Supplied material
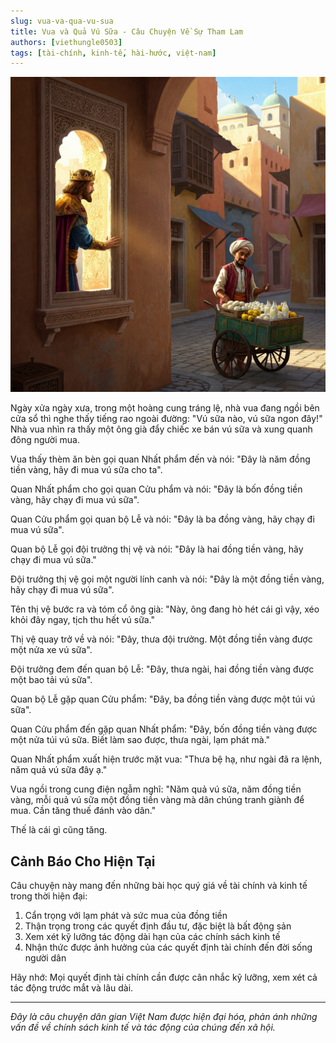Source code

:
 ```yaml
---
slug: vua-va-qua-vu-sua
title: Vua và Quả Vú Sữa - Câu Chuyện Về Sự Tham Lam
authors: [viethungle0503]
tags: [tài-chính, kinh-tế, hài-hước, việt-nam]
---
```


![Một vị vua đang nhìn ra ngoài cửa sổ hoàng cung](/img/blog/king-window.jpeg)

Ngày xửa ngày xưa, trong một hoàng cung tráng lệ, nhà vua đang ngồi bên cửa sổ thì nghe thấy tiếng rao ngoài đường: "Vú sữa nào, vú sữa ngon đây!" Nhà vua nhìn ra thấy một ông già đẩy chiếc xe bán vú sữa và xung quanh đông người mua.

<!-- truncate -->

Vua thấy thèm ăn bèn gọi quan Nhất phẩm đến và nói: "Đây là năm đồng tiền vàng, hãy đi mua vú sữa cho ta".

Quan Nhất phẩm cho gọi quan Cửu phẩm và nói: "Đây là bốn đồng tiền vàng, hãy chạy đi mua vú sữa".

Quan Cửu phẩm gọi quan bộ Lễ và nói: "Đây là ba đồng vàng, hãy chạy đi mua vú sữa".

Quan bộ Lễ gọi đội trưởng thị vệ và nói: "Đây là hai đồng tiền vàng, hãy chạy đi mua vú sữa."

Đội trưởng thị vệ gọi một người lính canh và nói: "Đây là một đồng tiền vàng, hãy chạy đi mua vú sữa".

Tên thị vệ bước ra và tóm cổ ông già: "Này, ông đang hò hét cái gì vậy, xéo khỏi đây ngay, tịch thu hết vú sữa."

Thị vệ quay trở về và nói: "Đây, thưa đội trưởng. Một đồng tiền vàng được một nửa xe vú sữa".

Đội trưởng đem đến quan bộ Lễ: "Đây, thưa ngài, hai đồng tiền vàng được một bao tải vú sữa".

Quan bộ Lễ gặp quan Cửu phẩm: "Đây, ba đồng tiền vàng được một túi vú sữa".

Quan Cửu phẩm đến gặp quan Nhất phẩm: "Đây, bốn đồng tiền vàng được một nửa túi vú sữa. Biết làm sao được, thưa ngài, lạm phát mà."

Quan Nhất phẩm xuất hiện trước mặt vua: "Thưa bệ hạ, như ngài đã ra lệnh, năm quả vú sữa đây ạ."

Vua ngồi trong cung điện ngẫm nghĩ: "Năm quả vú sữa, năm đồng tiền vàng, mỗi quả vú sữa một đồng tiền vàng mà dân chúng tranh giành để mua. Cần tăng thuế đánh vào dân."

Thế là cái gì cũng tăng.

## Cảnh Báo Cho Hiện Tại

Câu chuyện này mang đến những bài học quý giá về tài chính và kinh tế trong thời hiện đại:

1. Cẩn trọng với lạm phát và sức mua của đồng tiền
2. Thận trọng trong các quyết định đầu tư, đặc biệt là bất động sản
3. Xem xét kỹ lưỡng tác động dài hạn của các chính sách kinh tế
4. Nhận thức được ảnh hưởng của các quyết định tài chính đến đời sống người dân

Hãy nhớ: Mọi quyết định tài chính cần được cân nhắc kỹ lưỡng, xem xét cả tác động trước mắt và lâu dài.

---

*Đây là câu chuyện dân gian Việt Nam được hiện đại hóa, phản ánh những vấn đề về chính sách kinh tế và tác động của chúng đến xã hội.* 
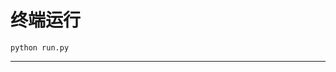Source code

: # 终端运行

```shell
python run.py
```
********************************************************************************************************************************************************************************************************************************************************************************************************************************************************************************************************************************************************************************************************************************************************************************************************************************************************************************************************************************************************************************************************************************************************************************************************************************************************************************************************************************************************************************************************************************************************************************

Required work
What number of lines in the listing above hold the string "sách"? Give that number and nothing else.

Reply
2